Speaking during a Dáil debate on the Independent Review of Unscheduled Care Performance, Limerick Sinn Féin TD Maurice Quinlivan said that many of the issues highlighted in the report remain as causes for concern.
The review, which was completed in 2019 but not published, examined emergency care in nine hospitals and detailed unsafe treatment being caused by long waiting times, overcrowding and staff shortages.
“The emergency department wait times look like they will reach pre-Covid levels, with more than 51,000 patients waiting longer than 12 hours and 13,000 of them waiting more than 24 hours for admission,” Deputy Quinlivan added.
“This is in the context of the Royal College of Emergency Medicine in the UK concluding that there is, on average, one excess death per every 67 patients of those who stay in an emergency department for 8 to 12 hours.”
“I am particularly concerned about the plight of patients and staff at UHL which continues to have huge numbers of people treated on trollies and in corridors, almost 1,600 each month of 2022.
“Despite the best efforts of overworked staff, the issues of long wait times and treatment on hospital trollies continues unchecked.
“I spoke with a senior staff member at the hospital who gave me a first-hand shocking account of just how tragically challenging their jobs have become.
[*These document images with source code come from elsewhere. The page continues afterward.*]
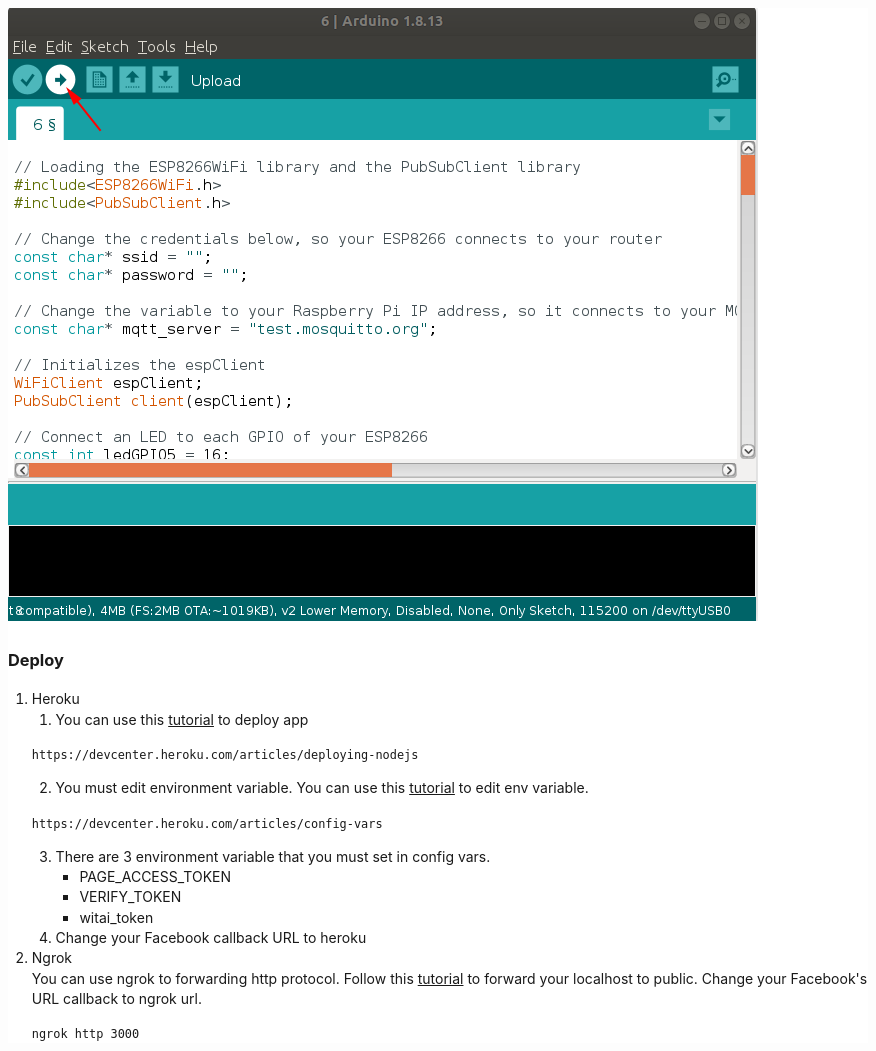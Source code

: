 ![Upload to NodeMCU](./Documentation/img/upload_nodemcu.png)

### Deploy
1. Heroku
   1. You can use this [tutorial](https://devcenter.heroku.com/articles/deploying-nodejs) to deploy app
   ```
   https://devcenter.heroku.com/articles/deploying-nodejs
   ```
   2. You must edit environment variable. You can use this [tutorial](https://devcenter.heroku.com/articles/config-vars) to edit env variable. 
   ```
   https://devcenter.heroku.com/articles/config-vars
   ```
   3. There are 3 environment variable that you must set in config vars.
      *  PAGE_ACCESS_TOKEN
      *  VERIFY_TOKEN
      *  witai_token
   4. Change your Facebook callback URL to heroku
2. Ngrok <br>
   You can use ngrok to forwarding http protocol. Follow this [tutorial](https://ngrok.com/docs) to forward your localhost to public. Change your Facebook's URL callback to ngrok url.
   ```bash
   ngrok http 3000
   ```
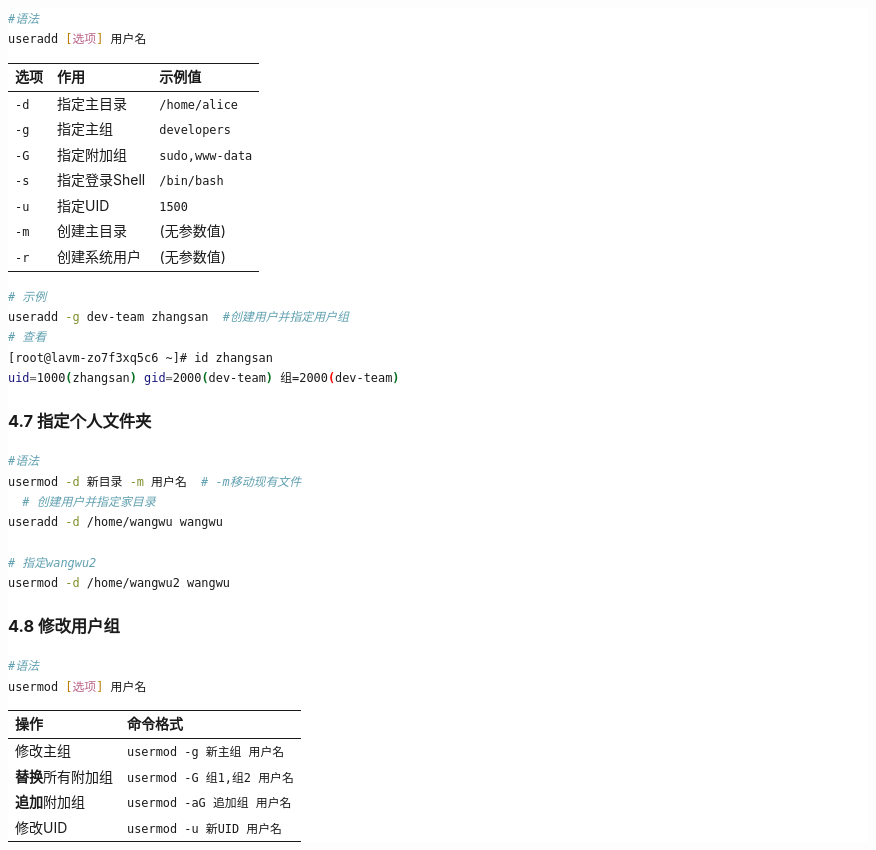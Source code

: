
 ```bash
#语法
useradd [选项] 用户名
```

| 选项 | 作用          | 示例值          |
| :--- | :------------ | :-------------- |
| `-d` | 指定主目录    | `/home/alice`   |
| `-g` | 指定主组      | `developers`    |
| `-G` | 指定附加组    | `sudo,www-data` |
| `-s` | 指定登录Shell | `/bin/bash`     |
| `-u` | 指定UID       | `1500`          |
| `-m` | 创建主目录    | (无参数值)      |
| `-r` | 创建系统用户  | (无参数值)      |

```bash
# 示例 
useradd -g dev-team zhangsan  #创建用户并指定用户组
# 查看
[root@lavm-zo7f3xq5c6 ~]# id zhangsan
uid=1000(zhangsan) gid=2000(dev-team) 组=2000(dev-team)

```



### 4.7 指定个人文件夹

```bash
#语法
usermod -d 新目录 -m 用户名  # -m移动现有文件
  # 创建用户并指定家目录
useradd -d /home/wangwu wangwu 

# 指定wangwu2
usermod -d /home/wangwu2 wangwu
```



### 4.8 修改用户组

```bash
#语法
usermod [选项] 用户名
```

| 操作               | 命令格式                    |
| :----------------- | :-------------------------- |
| 修改主组           | `usermod -g 新主组 用户名`  |
| **替换**所有附加组 | `usermod -G 组1,组2 用户名` |
| **追加**附加组     | `usermod -aG 追加组 用户名` |
| 修改UID            | `usermod -u 新UID 用户名`   |
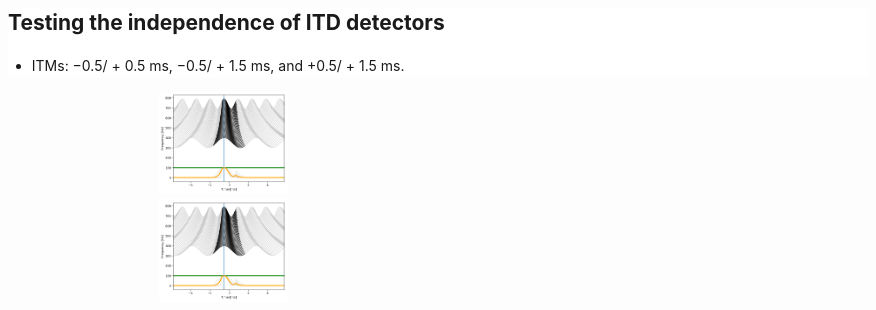 

## Testing the independence of ITD detectors

- ITMs: −0.5/ + 0.5 ms, −0.5/ + 1.5 ms, and +0.5/ + 1.5 ms.

<div class="column" style="float:left; width:50%; text-align: center">
<img src="./my_figures/pi_s_c_-500us.png" width="30%">
<br>
<img src="./my_figures/pi_s_c_-500us.png" width="30%">
<br>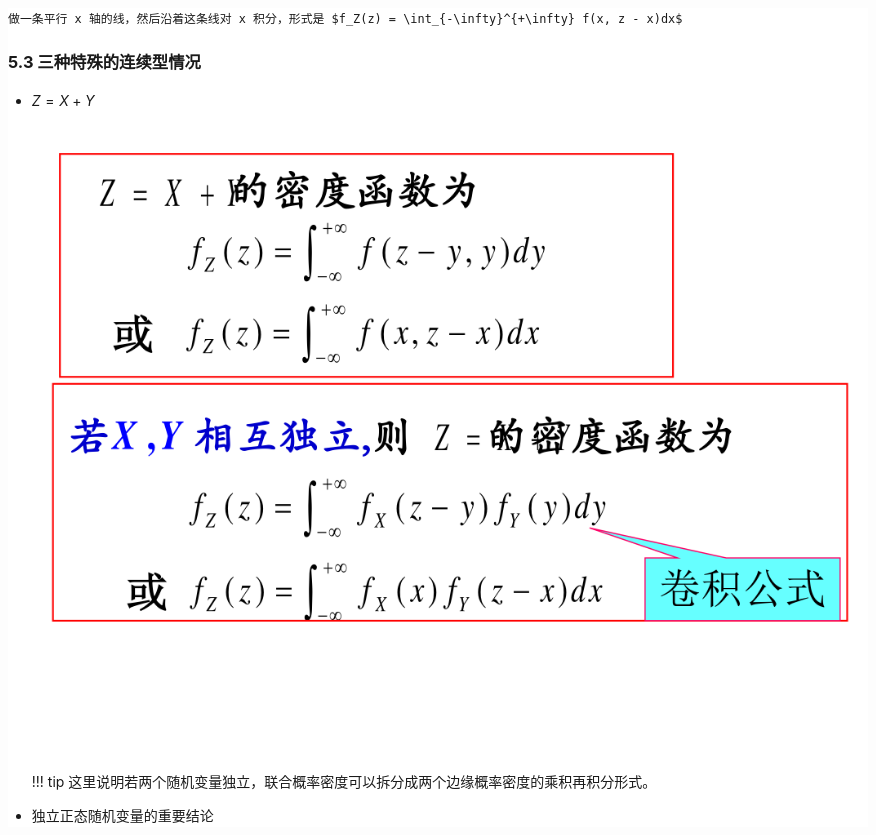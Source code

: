     做一条平行 x 轴的线，然后沿着这条线对 x 积分，形式是 $f_Z(z) = \int_{-\infty}^{+\infty} f(x, z - x)dx$

### 5.3 三种特殊的连续型情况

- $Z = X + Y$

    ![3.5-3](images/3/3.5-3.png)

    
    !!! tip
        这里说明若两个随机变量独立，联合概率密度可以拆分成两个边缘概率密度的乘积再积分形式。

- 独立正态随机变量的重要结论
  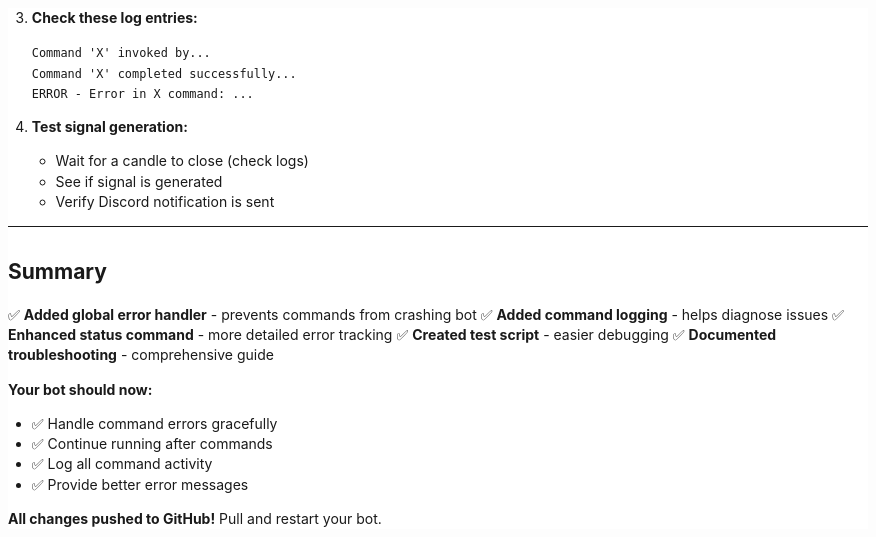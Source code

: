 3. **Check these log entries:**
   ```
   Command 'X' invoked by...
   Command 'X' completed successfully...
   ERROR - Error in X command: ...
   ```

4. **Test signal generation:**
   - Wait for a candle to close (check logs)
   - See if signal is generated
   - Verify Discord notification is sent

---

## Summary

✅ **Added global error handler** - prevents commands from crashing bot
✅ **Added command logging** - helps diagnose issues
✅ **Enhanced status command** - more detailed error tracking
✅ **Created test script** - easier debugging
✅ **Documented troubleshooting** - comprehensive guide

**Your bot should now:**
- ✅ Handle command errors gracefully
- ✅ Continue running after commands
- ✅ Log all command activity
- ✅ Provide better error messages

**All changes pushed to GitHub!** Pull and restart your bot.
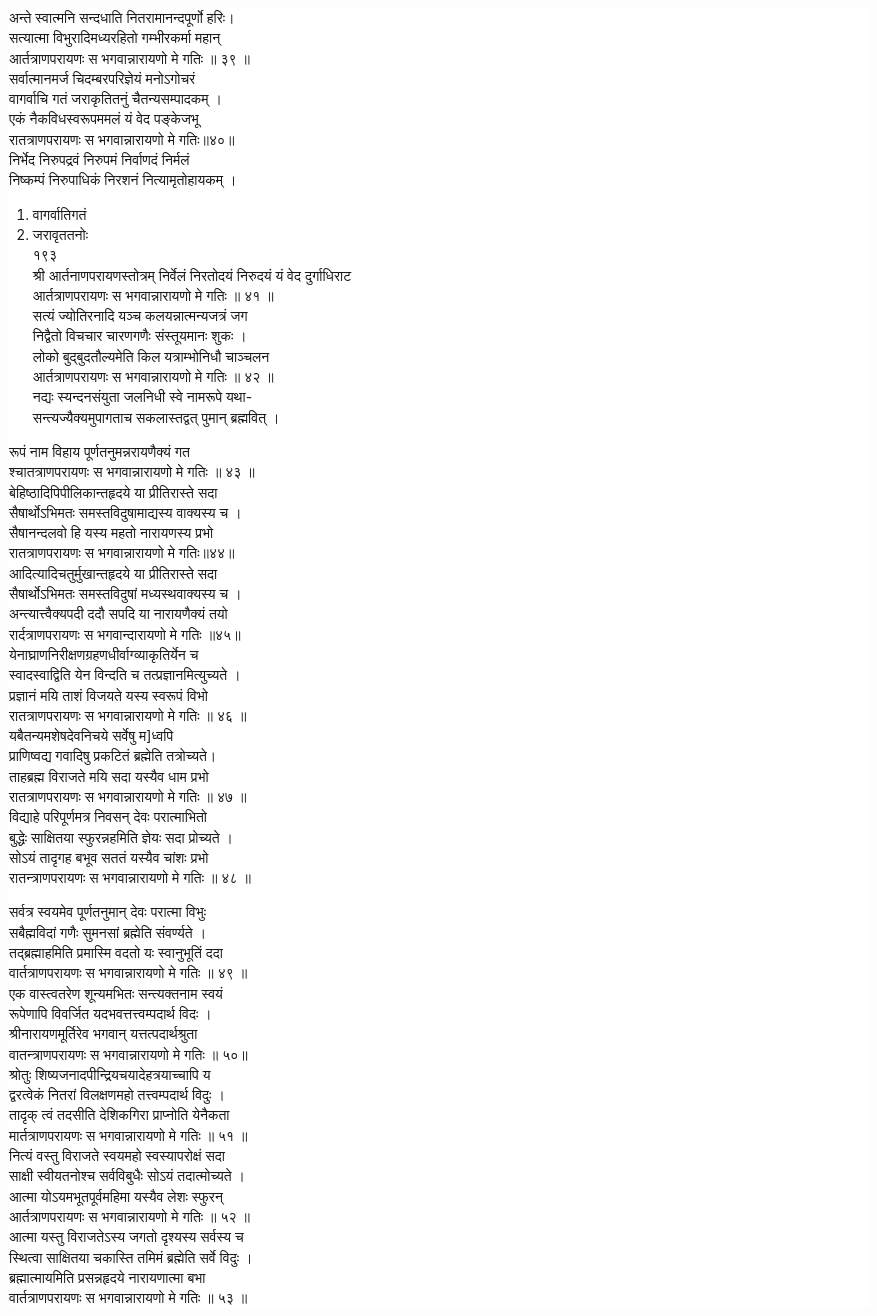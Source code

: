 अन्ते स्वात्मनि सन्दधाति नितरामानन्दपूर्णो हरिः।  
सत्यात्मा विभुरादिमध्यरहितो गम्भीरकर्मा महान्  
आर्तत्राणपरायणः स भगवान्नारायणो मे गतिः ॥ ३९ ॥  
सर्वात्मानमर्ज चिदम्बरपरिज्ञेयं मनोऽगोचरं  
वागर्वाचि गतं जराकृतितनुं चैतन्यसम्पादकम् ।  
एकं नैकविधस्वरूपममलं यं वेद पङ्केजभू  
रातत्राणपरायणः स भगवान्नारायणो मे गतिः॥४०॥  
निर्भेद निरुपद्रवं निरुपमं निर्वाणदं निर्मलं  
निष्कम्पं निरुपाधिकं निरशनं नित्यामृतोहायकम् ।  

1. वागर्वातिगतं  
2. जरावृततनोः  
१९३  
श्री आर्तनाणपरायणस्तोत्रम् निर्वेलं निरतोदयं निरुदयं यं वेद दुर्गाधिराट  
आर्तत्राणपरायणः स भगवान्नारायणो मे गतिः ॥ ४१ ॥  
सत्यं ज्योतिरनादि यञ्च कलयन्नात्मन्यजत्रं जग  
निद्वैतो विचचार चारणगणैः संस्तूयमानः शुकः ।  
लोको बुद्बुदतौल्यमेति किल यत्राम्भोनिधौ चाञ्चलन  
आर्तत्राणपरायणः स भगवान्नारायणो मे गतिः ॥ ४२ ॥  
नद्यः स्यन्दनसंयुता जलनिधी स्वे नामरूपे यथा-  
सन्त्यज्यैक्यमुपागताच सकलास्तद्वत् पुमान् ब्रह्मवित् ।  

रूपं नाम विहाय पूर्णतनुमन्नरायणैक्यं गत  
श्चातत्राणपरायणः स भगवान्नारायणो मे गतिः ॥ ४३ ॥  
बेहिष्ठादिपिपीलिकान्तहृदये या प्रीतिरास्ते सदा  
सैषार्थोऽभिमतः समस्तविदुषामाद्यस्य वाक्यस्य च ।  
सैषानन्दलवो हि यस्य महतो नारायणस्य प्रभो  
रातत्राणपरायणः स भगवान्नारायणो मे गतिः॥४४॥  
आदित्यादिचतुर्मुखान्तहृदये या प्रीतिरास्ते सदा  
सैषार्थोऽभिमतः समस्तविदुषां मध्यस्थवाक्यस्य च ।  
अन्त्यात्त्वैक्यपदी ददौ सपदि या नारायणैक्यं तयो  
रार्दत्राणपरायणः स भगवान्दारायणो मे गतिः ॥४५॥  
येनाघ्राणनिरीक्षणग्रहणधीर्वाग्व्याकृतिर्येन च  
स्वादस्वाद्विति येन विन्दति च तत्प्रज्ञानमित्युच्यते ।  
प्रज्ञानं मयि ताशं विजयते यस्य स्वरूपं विभो  
रातत्राणपरायणः स भगवान्नारायणो मे गतिः ॥ ४६ ॥  
यबैतन्यमशेषदेवनिचये सर्वेषु म]ध्वपि  
प्राणिष्वद्य गवादिषु प्रकटितं ब्रह्मेति तत्रोच्यते।  
ताहब्रह्म विराजते मयि सदा यस्यैव धाम प्रभो  
रातत्राणपरायणः स भगवान्नारायणो मे गतिः ॥ ४७ ॥  
विद्याहे परिपूर्णमत्र निवसन् देवः परात्माभितो  
बुद्धेः साक्षितया स्फुरन्नहमिति ज्ञेयः सदा प्रोच्यते ।  
सोऽयं तादृगह बभूव सततं यस्यैव चांशः प्रभो  
रातन्त्राणपरायणः स भगवान्नारायणो मे गतिः ॥ ४८ ॥  

सर्वत्र स्वयमेव पूर्णतनुमान् देवः परात्मा विभुः  
सबैह्मविदां गणैः सुमनसां ब्रह्मेति संवर्ण्यते ।  
तद्ब्रह्माहमिति प्रमास्मि वदतो यः स्वानुभूतिं ददा  
वार्तत्राणपरायणः स भगवान्नारायणो मे गतिः ॥ ४९ ॥  
एक वास्त्वतरेण शून्यमभितः सन्त्यक्तनाम स्वयं  
रूपेणापि विवर्जित यदभवत्तत्त्वम्पदार्थ विदः ।  
श्रीनारायणमूर्तिरेव भगवान् यत्तत्पदार्थश्रुता  
वातन्त्राणपरायणः स भगवान्नारायणो मे गतिः ॥ ५०॥  
श्रोतुः शिष्यजनादपीन्द्रियचयादेहत्रयाच्चापि य  
द्वरत्वेकं नितरां विलक्षणमहो तत्त्वम्पदार्थ विदुः ।  
तादृक् त्वं तदसीति देशिकगिरा प्राप्नोति येनैकता  
मार्तत्राणपरायणः स भगवान्नारायणो मे गतिः ॥ ५१ ॥  
नित्यं वस्तु विराजते स्वयमहो स्वस्यापरोक्षं सदा  
साक्षी स्वीयतनोश्च सर्वविबुधैः सोऽयं तदात्मोच्यते ।  
आत्मा योऽयमभूतपूर्वमहिमा यस्यैव लेशः स्फुरन्  
आर्तत्राणपरायणः स भगवान्नारायणो मे गतिः ॥ ५२ ॥  
आत्मा यस्तु विराजतेऽस्य जगतो दृश्यस्य सर्वस्य च  
स्थित्वा साक्षितया चकास्ति तमिमं ब्रह्मेति सर्वे विदुः ।  
ब्रह्मात्मायमिति प्रसन्नहृदये नारायणात्मा बभा  
वार्तत्राणपरायणः स भगवान्नारायणो मे गतिः ॥ ५३ ॥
That staff member contacted me in desperation at how difficult a work environment they and the work colleagues are facing.
“I have absolutely no doubt people are dying unnecessarily due to these failures,” he declared.
“I was informed that there was only one ECG machine available across the three wards in the emergency department. Apparently, the other machines are broken. These are important but really basic pieces of equipment that should be readily available to staff. A major hospital with just one ECG machine for the emergency department is simply not good enough.
“The Minster for Health has an abundance of challenges facing him, but he seems to be getting nowhere fast. I have appealed to him and I do so again to expedite the construction of the 96-bed unit at UHL.
“While it won’t solve the problems of the hospital, it would be an important signal to the people of Limerick that they are not being abandoned, ignored and that the Government is committed to rectifying the problems at UHL,” Deputy Quinlivan concluded.